You can invoke Spark submit tasks only on new clusters. In the new_cluster specification, libraries and spark_conf are not supported. Instead, use --jars and --py-files to add Java and Python libraries and --conf to set the Spark configuration. By default, the Spark submit job uses all available memory (excluding reserved memory for Databricks services). You can set --driver-memory, and --executor-memory to a smaller value to leave some room for off-heap usage. Please use spark_jar_task, spark_python_task or notebook_task wherever possible.

  • parameters - (Optional) (List) Command-line parameters passed to spark submit.
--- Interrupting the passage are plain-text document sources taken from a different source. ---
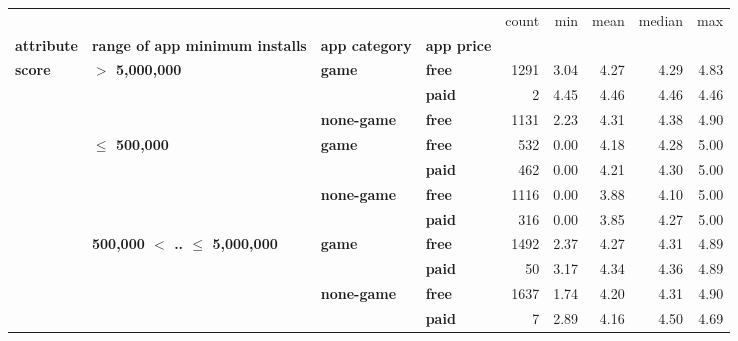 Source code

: \begin{tabular}{llll|rrrrr}
\toprule
      &                                 &           &      &  count &        min &       mean &     median &           max \\
\textbf{attribute} & \textbf{range of app minimum installs} & \textbf{app category} & \textbf{app price} &        &            &            &            &               \\
\midrule
\multirow{11}{*}{\textbf{score}} & \multirow{3}{*}{\textbf{$>$ 5,000,000}} & \multirow{2}{*}{\textbf{game}} & \textbf{free} &   1291 &       3.04 &       4.27 &       4.29 &          4.83 \\
      &                                 &           & \textbf{paid} &      2 &       4.45 &       4.46 &       4.46 &          4.46 \\
\cline{3-9}
      &                                 & \textbf{none-game} & \textbf{free} &   1131 &       2.23 &       4.31 &       4.38 &          4.90 \\
\cline{2-9}
      & \multirow{4}{*}{\textbf{$\leq$ 500,000}} & \multirow{2}{*}{\textbf{game}} & \textbf{free} &    532 &       0.00 &       4.18 &       4.28 &          5.00 \\
      &                                 &           & \textbf{paid} &    462 &       0.00 &       4.21 &       4.30 &          5.00 \\
\cline{3-9}
      &                                 & \multirow{2}{*}{\textbf{none-game}} & \textbf{free} &   1116 &       0.00 &       3.88 &       4.10 &          5.00 \\
      &                                 &           & \textbf{paid} &    316 &       0.00 &       3.85 &       4.27 &          5.00 \\
\cline{2-9}
\cline{3-9}
      & \multirow{4}{*}{\textbf{500,000 $<$ .. $\leq$ 5,000,000}} & \multirow{2}{*}{\textbf{game}} & \textbf{free} &   1492 &       2.37 &       4.27 &       4.31 &          4.89 \\
      &                                 &           & \textbf{paid} &     50 &       3.17 &       4.34 &       4.36 &          4.89 \\
\cline{3-9}
      &                                 & \multirow{2}{*}{\textbf{none-game}} & \textbf{free} &   1637 &       1.74 &       4.20 &       4.31 &          4.90 \\
      &                                 &           & \textbf{paid} &      7 &       2.89 &       4.16 &       4.50 &          4.69 \\

\end{tabular}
sql_task Configuration Block

One of the query, dashboard or alert needs to be provided.

  • warehouse_id - (Required) ID of the (the databricks_sql_endpoint) that will be used to execute the task. Only Serverless & Pro warehouses are supported right now.
  • parameters - (Optional) (Map) parameters to be used for each run of this task. The SQL alert task does not support custom parameters.
  • query - (Optional) block consisting of single string field: query_id - identifier of the Databricks SQL Query (databricks_sql_query).
  • dashboard - (Optional) block consisting of following fields:
    • dashboard_id - (Required) (String) identifier of the Databricks SQL Dashboard databricks_sql_dashboard.
    • subscriptions - (Optional) a list of subscription blocks consisting out of one of the required fields: user_name for user emails or destination_id - for Alert destination's identifier.
    • custom_subject - (Optional) string specifying a custom subject of email sent.
    • pause_subscriptions - (Optional) flag that specifies if subscriptions are paused or not.
  • alert - (Optional) block consisting of following fields:
    • alert_id - (Required) (String) identifier of the Databricks SQL Alert.
    • subscriptions - (Required) a list of subscription blocks consisting out of one of the required fields: user_name for user emails or destination_id - for Alert destination's identifier.
    • pause_subscriptions - (Optional) flag that specifies if subscriptions are paused or not.
  • file - (Optional) block consisting of single string fields:
    • source - (Optional) The source of the project. Possible values are WORKSPACE and GIT.
    • path - If source is GIT: Relative path to the file in the repository specified in the git_source block with SQL commands to execute. If source is WORKSPACE: Absolute path to the file in the workspace with SQL commands to execute.

Example

resource "databricks_job" "sql_aggregation_job" {
  name = "Example SQL Job"
  task {
    task_key = "run_agg_query"
    sql_task {
      warehouse_id = databricks_sql_endpoint.sql_job_warehouse.id
      query {
        query_id = databricks_sql_query.agg_query.id
      }
    }
  }
  task {
    task_key = "run_dashboard"
    sql_task {
      warehouse_id = databricks_sql_endpoint.sql_job_warehouse.id
      dashboard {
        dashboard_id = databricks_sql_dashboard.dash.id
        subscriptions {
          user_name = "[email protected]"
        }
      }
    }
  }
  task {
    task_key = "run_alert"
    sql_task {
      warehouse_id = databricks_sql_endpoint.sql_job_warehouse.id
      alert {
        alert_id = databricks_sql_alert.alert.id
        subscriptions {
          user_name = "[email protected]"
        }
      }
    }
  }
}

library Configuration Block

This block descripes an optional library to be installed on the cluster that will execute the job. For multiple libraries, use multiple blocks. If the job specifies more than one task, these blocks needs to be placed within the task block. Please consult libraries section of the databricks_cluster resource for more information.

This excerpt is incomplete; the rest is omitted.